Segment Open

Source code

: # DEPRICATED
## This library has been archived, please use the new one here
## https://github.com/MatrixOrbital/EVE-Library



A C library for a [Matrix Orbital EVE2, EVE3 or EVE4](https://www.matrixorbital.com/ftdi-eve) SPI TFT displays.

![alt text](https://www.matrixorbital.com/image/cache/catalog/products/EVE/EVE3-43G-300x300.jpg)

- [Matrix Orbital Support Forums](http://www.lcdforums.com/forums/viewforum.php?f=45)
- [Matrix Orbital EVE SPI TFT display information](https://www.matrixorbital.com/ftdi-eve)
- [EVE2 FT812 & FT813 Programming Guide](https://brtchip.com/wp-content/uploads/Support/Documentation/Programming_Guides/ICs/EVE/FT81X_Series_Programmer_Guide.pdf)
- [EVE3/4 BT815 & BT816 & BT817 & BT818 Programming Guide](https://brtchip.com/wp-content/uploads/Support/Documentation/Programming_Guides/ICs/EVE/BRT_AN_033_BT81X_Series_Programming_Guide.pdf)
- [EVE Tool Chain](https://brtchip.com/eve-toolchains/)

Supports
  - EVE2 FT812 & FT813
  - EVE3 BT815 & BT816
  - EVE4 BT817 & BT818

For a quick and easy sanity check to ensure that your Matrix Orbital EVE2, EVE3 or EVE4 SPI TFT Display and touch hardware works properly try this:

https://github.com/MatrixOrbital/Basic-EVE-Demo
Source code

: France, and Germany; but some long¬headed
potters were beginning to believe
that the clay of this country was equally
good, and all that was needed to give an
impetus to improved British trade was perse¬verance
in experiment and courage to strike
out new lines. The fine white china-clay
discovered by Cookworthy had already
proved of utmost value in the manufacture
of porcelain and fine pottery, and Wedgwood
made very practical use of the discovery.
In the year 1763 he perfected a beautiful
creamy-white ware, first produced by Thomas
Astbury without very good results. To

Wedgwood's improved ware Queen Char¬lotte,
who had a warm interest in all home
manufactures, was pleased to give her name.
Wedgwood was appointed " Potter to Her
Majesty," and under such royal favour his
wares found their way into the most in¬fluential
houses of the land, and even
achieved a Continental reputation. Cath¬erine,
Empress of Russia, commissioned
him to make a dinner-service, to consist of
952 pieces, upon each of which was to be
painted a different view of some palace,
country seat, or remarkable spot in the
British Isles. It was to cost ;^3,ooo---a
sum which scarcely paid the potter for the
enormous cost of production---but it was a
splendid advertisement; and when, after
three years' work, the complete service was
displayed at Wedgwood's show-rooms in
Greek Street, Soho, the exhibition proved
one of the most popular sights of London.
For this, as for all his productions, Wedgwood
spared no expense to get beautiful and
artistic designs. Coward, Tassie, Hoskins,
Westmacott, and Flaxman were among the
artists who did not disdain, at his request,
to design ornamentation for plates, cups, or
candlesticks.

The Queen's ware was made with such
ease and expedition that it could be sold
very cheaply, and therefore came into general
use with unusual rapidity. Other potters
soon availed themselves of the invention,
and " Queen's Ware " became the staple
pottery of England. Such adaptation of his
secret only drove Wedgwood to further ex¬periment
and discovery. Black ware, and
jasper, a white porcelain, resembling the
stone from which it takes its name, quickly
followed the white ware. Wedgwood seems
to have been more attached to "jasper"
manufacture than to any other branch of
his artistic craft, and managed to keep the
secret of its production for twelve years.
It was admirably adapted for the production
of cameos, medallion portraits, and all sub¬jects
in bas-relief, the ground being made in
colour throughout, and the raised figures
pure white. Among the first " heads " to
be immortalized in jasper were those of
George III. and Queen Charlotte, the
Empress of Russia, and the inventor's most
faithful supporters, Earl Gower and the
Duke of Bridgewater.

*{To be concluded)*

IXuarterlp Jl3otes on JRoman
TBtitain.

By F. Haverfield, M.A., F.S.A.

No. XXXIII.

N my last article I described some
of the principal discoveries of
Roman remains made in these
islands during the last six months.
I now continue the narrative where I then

Segment Closed

** How to complete this task **
Quote every line of the records above, from the first down to the one holding "painted a different", exactly as written.

** Exercise output **
Source code

: # DEPRICATED
## This library has been archived, please use the new one here
## https://github.com/MatrixOrbital/EVE-Library



A C library for a [Matrix Orbital EVE2, EVE3 or EVE4](https://www.matrixorbital.com/ftdi-eve) SPI TFT displays.

![alt text](https://www.matrixorbital.com/image/cache/catalog/products/EVE/EVE3-43G-300x300.jpg)

- [Matrix Orbital Support Forums](http://www.lcdforums.com/forums/viewforum.php?f=45)
- [Matrix Orbital EVE SPI TFT display information](https://www.matrixorbital.com/ftdi-eve)
- [EVE2 FT812 & FT813 Programming Guide](https://brtchip.com/wp-content/uploads/Support/Documentation/Programming_Guides/ICs/EVE/FT81X_Series_Programmer_Guide.pdf)
- [EVE3/4 BT815 & BT816 & BT817 & BT818 Programming Guide](https://brtchip.com/wp-content/uploads/Support/Documentation/Programming_Guides/ICs/EVE/BRT_AN_033_BT81X_Series_Programming_Guide.pdf)
- [EVE Tool Chain](https://brtchip.com/eve-toolchains/)

Supports
  - EVE2 FT812 & FT813
  - EVE3 BT815 & BT816
  - EVE4 BT817 & BT818

For a quick and easy sanity check to ensure that your Matrix Orbital EVE2, EVE3 or EVE4 SPI TFT Display and touch hardware works properly try this:

https://github.com/MatrixOrbital/Basic-EVE-Demo
Source code

: France, and Germany; but some long¬headed
potters were beginning to believe
that the clay of this country was equally
good, and all that was needed to give an
impetus to improved British trade was perse¬verance
in experiment and courage to strike
out new lines. The fine white china-clay
discovered by Cookworthy had already
proved of utmost value in the manufacture
of porcelain and fine pottery, and Wedgwood
made very practical use of the discovery.
In the year 1763 he perfected a beautiful
creamy-white ware, first produced by Thomas
Astbury without very good results. To

Wedgwood's improved ware Queen Char¬lotte,
who had a warm interest in all home
manufactures, was pleased to give her name.
Wedgwood was appointed " Potter to Her
Majesty," and under such royal favour his
wares found their way into the most in¬fluential
houses of the land, and even
achieved a Continental reputation. Cath¬erine,
Empress of Russia, commissioned
him to make a dinner-service, to consist of
952 pieces, upon each of which was to be
painted a different view of some palace,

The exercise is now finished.